-------- SUPPLIED DATA --------

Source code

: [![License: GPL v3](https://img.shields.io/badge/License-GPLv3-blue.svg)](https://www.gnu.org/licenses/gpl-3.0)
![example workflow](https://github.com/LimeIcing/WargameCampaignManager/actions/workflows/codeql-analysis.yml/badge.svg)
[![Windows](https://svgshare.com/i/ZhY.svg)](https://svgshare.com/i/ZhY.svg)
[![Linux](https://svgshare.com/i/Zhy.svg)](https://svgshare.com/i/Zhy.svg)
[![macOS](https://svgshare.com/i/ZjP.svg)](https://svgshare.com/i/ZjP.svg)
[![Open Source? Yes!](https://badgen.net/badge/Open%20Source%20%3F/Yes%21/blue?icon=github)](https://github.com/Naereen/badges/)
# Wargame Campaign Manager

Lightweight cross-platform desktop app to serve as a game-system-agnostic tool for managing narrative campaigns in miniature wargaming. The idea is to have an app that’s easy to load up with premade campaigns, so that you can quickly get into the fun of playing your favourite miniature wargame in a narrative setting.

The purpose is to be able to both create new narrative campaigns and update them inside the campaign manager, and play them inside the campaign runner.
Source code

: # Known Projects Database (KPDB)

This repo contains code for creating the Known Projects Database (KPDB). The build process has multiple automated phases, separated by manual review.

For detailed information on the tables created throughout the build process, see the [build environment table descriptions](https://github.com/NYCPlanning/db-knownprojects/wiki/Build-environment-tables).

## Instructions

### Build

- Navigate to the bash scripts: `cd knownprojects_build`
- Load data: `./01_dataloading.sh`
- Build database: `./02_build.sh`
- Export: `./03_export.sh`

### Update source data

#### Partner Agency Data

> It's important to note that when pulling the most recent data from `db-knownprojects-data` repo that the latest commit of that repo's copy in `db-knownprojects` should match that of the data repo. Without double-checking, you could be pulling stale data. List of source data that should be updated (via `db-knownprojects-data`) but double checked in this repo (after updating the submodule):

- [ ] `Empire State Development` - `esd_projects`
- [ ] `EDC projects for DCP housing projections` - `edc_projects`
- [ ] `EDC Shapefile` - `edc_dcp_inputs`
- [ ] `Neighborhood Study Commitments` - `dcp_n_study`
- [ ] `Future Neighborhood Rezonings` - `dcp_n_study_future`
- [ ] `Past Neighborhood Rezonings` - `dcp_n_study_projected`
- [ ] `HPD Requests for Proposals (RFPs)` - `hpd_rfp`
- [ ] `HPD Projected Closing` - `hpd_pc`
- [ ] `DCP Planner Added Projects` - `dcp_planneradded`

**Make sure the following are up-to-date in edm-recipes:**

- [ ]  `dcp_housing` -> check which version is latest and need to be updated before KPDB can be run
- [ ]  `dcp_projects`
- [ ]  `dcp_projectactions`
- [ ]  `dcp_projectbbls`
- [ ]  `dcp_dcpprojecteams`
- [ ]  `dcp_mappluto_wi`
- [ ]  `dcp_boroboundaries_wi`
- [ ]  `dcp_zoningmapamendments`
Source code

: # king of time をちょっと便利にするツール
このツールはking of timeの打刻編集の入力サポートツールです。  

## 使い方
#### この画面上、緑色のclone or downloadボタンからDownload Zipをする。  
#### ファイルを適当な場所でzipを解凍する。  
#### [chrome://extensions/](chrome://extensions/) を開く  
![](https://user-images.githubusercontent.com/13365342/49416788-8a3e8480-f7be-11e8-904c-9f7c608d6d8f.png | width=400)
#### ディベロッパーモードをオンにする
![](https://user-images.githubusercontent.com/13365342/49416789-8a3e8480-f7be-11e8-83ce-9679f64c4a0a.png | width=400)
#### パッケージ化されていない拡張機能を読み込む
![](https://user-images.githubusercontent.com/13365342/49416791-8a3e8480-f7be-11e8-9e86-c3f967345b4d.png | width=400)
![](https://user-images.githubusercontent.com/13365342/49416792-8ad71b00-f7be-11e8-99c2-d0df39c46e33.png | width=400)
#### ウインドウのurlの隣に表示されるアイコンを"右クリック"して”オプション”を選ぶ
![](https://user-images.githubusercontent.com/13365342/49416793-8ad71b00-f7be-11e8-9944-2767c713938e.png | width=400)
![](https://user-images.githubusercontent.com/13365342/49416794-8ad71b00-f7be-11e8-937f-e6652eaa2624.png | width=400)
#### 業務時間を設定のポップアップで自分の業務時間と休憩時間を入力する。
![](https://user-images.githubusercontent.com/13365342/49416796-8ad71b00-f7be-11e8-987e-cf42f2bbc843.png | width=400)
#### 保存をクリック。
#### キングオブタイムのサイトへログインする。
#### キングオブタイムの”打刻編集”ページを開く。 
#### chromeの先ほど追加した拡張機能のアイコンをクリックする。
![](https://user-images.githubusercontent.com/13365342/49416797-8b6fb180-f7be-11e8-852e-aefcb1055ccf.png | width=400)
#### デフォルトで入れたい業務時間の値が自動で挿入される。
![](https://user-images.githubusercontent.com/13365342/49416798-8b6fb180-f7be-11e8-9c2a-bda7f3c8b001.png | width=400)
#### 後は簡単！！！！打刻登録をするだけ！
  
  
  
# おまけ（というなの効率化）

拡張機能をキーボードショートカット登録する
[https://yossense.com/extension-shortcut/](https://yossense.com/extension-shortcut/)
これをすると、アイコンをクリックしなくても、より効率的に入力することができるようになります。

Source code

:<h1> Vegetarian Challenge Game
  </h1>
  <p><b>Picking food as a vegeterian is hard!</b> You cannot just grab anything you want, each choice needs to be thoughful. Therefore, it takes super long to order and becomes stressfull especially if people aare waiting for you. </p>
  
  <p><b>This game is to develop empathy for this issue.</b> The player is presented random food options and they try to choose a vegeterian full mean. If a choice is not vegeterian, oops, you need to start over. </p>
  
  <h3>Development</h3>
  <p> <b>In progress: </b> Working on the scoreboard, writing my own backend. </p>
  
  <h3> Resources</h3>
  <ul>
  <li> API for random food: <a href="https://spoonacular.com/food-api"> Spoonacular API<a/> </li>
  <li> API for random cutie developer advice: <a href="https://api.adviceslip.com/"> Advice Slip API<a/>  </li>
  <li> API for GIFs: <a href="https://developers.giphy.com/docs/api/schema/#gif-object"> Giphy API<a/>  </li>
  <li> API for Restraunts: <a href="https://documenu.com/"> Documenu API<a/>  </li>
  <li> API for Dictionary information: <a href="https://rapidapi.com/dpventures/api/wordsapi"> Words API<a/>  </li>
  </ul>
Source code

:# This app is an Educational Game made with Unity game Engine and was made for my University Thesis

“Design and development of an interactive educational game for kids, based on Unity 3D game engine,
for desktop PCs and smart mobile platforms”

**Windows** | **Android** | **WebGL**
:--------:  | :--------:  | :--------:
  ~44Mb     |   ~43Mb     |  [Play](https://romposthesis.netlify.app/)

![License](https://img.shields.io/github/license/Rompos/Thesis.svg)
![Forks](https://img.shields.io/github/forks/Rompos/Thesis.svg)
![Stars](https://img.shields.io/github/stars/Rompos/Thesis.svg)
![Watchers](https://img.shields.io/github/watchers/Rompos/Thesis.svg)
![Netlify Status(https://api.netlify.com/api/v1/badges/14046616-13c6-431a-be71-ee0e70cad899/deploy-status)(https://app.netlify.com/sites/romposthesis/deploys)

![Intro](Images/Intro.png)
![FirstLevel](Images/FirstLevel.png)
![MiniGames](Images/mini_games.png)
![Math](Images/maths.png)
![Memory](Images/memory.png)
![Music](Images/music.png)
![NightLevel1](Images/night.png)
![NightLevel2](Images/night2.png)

--------

For each line above that contains the word "blue", make a copy.

ANSWER:
: [![License: GPL v3](https://img.shields.io/badge/License-GPLv3-blue.svg)](https://www.gnu.org/licenses/gpl-3.0)
[![Open Source? Yes!](https://badgen.net/badge/Open%20Source%20%3F/Yes%21/blue?icon=github)](https://github.com/Naereen/badges/)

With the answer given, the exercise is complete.